— ASSIGNED TASK —
Transcribe every entry word for word, leaving out all images.

— INPUT DATA —
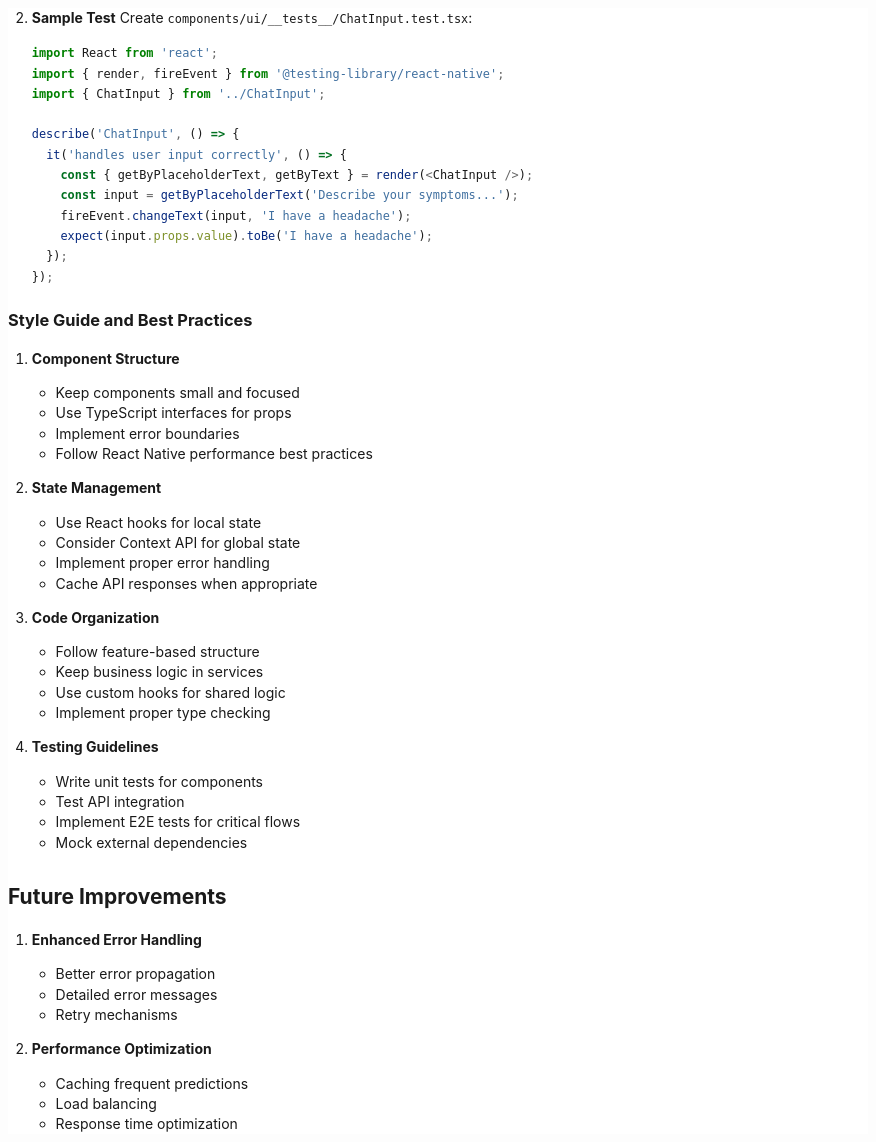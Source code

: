 2. **Sample Test**
   Create `components/ui/__tests__/ChatInput.test.tsx`:
   ```typescript
   import React from 'react';
   import { render, fireEvent } from '@testing-library/react-native';
   import { ChatInput } from '../ChatInput';

   describe('ChatInput', () => {
     it('handles user input correctly', () => {
       const { getByPlaceholderText, getByText } = render(<ChatInput />);
       const input = getByPlaceholderText('Describe your symptoms...');
       fireEvent.changeText(input, 'I have a headache');
       expect(input.props.value).toBe('I have a headache');
     });
   });
   ```

### Style Guide and Best Practices

1. **Component Structure**
   - Keep components small and focused
   - Use TypeScript interfaces for props
   - Implement error boundaries
   - Follow React Native performance best practices

2. **State Management**
   - Use React hooks for local state
   - Consider Context API for global state
   - Implement proper error handling
   - Cache API responses when appropriate

3. **Code Organization**
   - Follow feature-based structure
   - Keep business logic in services
   - Use custom hooks for shared logic
   - Implement proper type checking

4. **Testing Guidelines**
   - Write unit tests for components
   - Test API integration
   - Implement E2E tests for critical flows
   - Mock external dependencies

## Future Improvements

1. **Enhanced Error Handling**
   - Better error propagation
   - Detailed error messages
   - Retry mechanisms

2. **Performance Optimization**
   - Caching frequent predictions
   - Load balancing
   - Response time optimization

— SOLUTION —
Source code

: 2. **Sample Test**
   Create `components/ui/__tests__/ChatInput.test.tsx`:
   ```typescript
   import React from 'react';
   import { render, fireEvent } from '@testing-library/react-native';
   import { ChatInput } from '../ChatInput';

   describe('ChatInput', () => {
     it('handles user input correctly', () => {
       const { getByPlaceholderText, getByText } = render(<ChatInput />);
       const input = getByPlaceholderText('Describe your symptoms...');
       fireEvent.changeText(input, 'I have a headache');
       expect(input.props.value).toBe('I have a headache');
     });
   });
   ```

### Style Guide and Best Practices

1. **Component Structure**
   - Keep components small and focused
   - Use TypeScript interfaces for props
   - Implement error boundaries
   - Follow React Native performance best practices

2. **State Management**
   - Use React hooks for local state
   - Consider Context API for global state
   - Implement proper error handling
   - Cache API responses when appropriate

3. **Code Organization**
   - Follow feature-based structure
   - Keep business logic in services
   - Use custom hooks for shared logic
   - Implement proper type checking

4. **Testing Guidelines**
   - Write unit tests for components
   - Test API integration
   - Implement E2E tests for critical flows
   - Mock external dependencies

## Future Improvements

1. **Enhanced Error Handling**
   - Better error propagation
   - Detailed error messages
   - Retry mechanisms

2. **Performance Optimization**
   - Caching frequent predictions
   - Load balancing
   - Response time optimization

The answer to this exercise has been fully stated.